_GOAL OF THE EXERCISE:_ Everything from the line with "i processi disponibili;" through the end of the entries must be transcribed exactly; no other lines belong in the answer.

_RECORDS FOR THE TASK:_
-=-=-

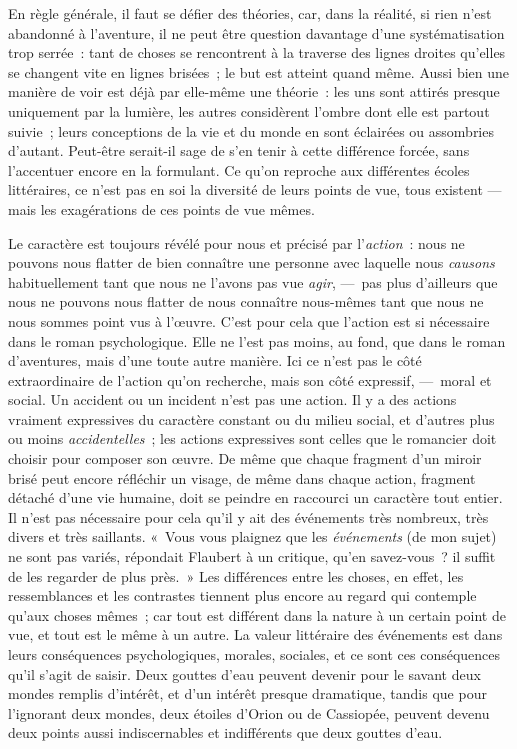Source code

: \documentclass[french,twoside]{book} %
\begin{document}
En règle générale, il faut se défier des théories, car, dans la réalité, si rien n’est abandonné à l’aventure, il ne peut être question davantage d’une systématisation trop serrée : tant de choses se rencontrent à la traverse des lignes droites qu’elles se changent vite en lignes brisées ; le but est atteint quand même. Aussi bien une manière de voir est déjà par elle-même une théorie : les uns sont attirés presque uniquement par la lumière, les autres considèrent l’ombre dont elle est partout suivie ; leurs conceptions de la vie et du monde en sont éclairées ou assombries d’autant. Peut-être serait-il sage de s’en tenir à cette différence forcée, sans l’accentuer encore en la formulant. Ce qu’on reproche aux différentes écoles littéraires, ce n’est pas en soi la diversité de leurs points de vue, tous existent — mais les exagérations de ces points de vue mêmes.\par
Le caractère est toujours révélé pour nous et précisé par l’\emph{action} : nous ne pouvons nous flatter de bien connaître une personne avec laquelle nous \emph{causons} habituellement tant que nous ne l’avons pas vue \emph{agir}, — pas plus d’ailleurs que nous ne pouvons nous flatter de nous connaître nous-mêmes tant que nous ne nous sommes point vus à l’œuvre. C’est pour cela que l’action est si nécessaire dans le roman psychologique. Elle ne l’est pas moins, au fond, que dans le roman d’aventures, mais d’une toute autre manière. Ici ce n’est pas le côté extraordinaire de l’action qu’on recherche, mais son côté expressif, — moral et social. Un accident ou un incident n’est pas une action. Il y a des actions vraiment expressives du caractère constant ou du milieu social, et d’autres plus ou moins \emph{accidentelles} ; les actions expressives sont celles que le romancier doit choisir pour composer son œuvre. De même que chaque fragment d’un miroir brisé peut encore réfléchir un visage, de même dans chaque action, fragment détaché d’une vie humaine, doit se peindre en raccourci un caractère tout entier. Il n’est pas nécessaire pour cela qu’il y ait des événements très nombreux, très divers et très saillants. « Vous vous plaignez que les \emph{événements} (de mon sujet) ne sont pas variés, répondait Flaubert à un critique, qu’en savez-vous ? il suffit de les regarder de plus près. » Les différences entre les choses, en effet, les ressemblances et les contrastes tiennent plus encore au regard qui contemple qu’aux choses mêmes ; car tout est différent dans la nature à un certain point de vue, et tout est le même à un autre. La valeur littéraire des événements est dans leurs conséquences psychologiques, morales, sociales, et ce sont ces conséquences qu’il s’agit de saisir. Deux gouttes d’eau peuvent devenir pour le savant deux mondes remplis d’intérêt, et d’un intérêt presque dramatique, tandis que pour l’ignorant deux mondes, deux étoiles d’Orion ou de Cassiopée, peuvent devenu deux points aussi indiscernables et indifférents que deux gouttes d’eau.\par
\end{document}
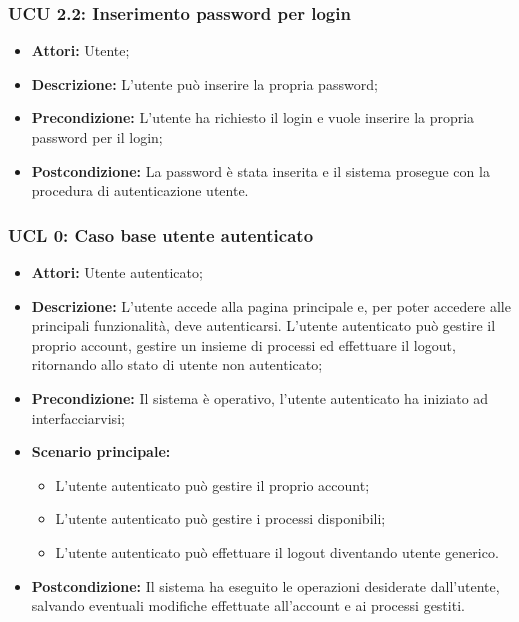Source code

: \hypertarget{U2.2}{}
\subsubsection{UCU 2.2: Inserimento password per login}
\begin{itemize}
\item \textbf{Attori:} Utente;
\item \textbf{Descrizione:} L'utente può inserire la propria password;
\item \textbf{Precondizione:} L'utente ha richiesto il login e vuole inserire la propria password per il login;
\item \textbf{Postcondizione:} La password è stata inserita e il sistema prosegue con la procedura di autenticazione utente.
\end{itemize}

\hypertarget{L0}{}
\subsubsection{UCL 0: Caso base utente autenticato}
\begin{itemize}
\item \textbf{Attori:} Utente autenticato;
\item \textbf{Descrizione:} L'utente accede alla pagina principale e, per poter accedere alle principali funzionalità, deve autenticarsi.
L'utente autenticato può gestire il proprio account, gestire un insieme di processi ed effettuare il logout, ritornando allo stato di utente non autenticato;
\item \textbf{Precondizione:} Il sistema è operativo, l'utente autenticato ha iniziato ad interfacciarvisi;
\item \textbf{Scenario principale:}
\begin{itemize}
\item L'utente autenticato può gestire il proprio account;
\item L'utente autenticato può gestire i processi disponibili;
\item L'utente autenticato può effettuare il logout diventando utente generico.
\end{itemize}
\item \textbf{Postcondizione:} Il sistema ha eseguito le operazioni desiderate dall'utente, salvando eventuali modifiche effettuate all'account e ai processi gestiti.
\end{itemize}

-=-=-

_EXPECTED ANSWER:_
\item L'utente autenticato può gestire i processi disponibili;
\item L'utente autenticato può effettuare il logout diventando utente generico.
\end{itemize}
\item \textbf{Postcondizione:} Il sistema ha eseguito le operazioni desiderate dall'utente, salvando eventuali modifiche effettuate all'account e ai processi gestiti.
\end{itemize}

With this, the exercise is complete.